### Work item
Report each line below that carries the word "torch".

++++ Provided data

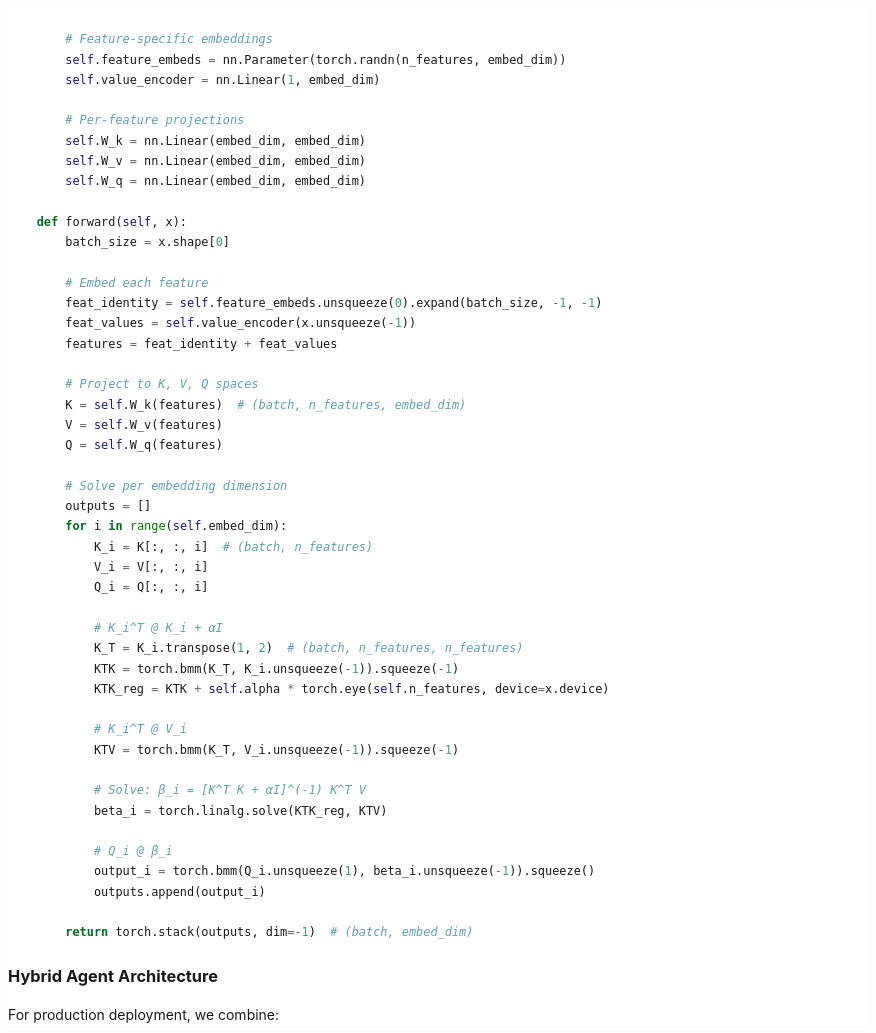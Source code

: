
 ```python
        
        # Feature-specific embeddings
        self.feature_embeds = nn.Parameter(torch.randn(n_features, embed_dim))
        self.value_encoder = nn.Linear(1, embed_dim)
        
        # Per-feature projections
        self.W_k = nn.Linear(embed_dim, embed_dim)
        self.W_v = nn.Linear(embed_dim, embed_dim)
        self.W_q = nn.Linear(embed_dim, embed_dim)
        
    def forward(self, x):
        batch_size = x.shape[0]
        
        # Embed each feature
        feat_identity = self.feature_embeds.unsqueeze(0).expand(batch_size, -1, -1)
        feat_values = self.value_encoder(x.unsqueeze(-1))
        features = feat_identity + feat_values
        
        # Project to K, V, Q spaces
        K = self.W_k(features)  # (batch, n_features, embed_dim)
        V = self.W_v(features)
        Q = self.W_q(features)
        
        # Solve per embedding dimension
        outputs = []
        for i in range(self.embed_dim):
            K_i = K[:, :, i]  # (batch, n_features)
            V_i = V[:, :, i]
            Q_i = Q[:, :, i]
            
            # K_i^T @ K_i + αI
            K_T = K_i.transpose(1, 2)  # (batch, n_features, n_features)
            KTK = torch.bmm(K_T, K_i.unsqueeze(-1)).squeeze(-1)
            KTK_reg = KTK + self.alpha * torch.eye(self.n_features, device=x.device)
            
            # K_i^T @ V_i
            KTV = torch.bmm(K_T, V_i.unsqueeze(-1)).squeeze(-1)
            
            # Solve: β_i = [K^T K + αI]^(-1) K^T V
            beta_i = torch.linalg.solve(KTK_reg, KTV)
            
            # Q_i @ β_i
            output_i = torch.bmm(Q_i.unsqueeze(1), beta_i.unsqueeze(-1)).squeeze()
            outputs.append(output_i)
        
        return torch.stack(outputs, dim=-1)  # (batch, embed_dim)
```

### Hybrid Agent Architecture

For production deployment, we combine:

++++++++

### Solution for this exercise
        self.feature_embeds = nn.Parameter(torch.randn(n_features, embed_dim))
            KTK = torch.bmm(K_T, K_i.unsqueeze(-1)).squeeze(-1)
            KTK_reg = KTK + self.alpha * torch.eye(self.n_features, device=x.device)
            KTV = torch.bmm(K_T, V_i.unsqueeze(-1)).squeeze(-1)
            beta_i = torch.linalg.solve(KTK_reg, KTV)
            output_i = torch.bmm(Q_i.unsqueeze(1), beta_i.unsqueeze(-1)).squeeze()
        return torch.stack(outputs, dim=-1)  # (batch, embed_dim)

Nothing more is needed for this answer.